Source texts of formatted documents:
=== Begin Enclosure ===

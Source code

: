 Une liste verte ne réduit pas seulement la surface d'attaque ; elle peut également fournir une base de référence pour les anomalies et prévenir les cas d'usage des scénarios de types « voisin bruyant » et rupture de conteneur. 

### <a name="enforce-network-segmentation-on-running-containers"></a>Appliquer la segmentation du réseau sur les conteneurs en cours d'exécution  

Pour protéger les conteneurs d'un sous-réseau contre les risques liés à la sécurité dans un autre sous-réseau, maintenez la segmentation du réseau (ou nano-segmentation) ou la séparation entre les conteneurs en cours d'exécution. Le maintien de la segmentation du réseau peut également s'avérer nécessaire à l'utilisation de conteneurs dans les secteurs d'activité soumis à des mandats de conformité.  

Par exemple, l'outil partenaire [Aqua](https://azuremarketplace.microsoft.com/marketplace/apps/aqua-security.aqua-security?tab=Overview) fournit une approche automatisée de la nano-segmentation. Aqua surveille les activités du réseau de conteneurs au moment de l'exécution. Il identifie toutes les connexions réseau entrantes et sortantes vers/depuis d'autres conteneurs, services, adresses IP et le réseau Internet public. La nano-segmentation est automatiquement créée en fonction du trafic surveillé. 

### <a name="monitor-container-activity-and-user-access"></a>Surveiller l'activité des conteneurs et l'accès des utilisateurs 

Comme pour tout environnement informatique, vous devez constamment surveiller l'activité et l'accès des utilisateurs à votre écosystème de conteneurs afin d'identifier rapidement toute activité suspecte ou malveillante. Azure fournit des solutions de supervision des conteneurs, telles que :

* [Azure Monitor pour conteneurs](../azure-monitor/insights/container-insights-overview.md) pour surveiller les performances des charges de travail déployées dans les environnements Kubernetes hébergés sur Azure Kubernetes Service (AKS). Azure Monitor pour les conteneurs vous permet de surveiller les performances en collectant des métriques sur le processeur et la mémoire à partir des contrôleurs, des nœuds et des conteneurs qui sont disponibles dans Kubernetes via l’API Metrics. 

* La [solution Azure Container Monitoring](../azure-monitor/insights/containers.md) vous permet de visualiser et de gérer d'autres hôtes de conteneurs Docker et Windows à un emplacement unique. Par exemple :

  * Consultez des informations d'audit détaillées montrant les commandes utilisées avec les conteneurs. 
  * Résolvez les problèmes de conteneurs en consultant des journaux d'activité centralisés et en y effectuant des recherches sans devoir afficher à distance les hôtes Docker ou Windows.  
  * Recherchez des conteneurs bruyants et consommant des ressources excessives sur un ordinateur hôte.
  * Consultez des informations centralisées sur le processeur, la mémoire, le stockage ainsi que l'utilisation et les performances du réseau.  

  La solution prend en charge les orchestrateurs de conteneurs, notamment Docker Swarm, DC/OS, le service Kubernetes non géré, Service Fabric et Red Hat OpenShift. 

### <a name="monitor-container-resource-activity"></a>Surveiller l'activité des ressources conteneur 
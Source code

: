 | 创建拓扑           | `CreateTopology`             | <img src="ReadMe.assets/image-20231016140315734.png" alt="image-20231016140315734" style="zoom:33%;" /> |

=== End Enclosure ===

**THE TASK**
Search the entries for "Consultez" and copy out each line that has it.

**TASK SOLUTION**
  * Consultez des informations d'audit détaillées montrant les commandes utilisées avec les conteneurs. 
  * Consultez des informations centralisées sur le processeur, la mémoire, le stockage ainsi que l'utilisation et les performances du réseau.  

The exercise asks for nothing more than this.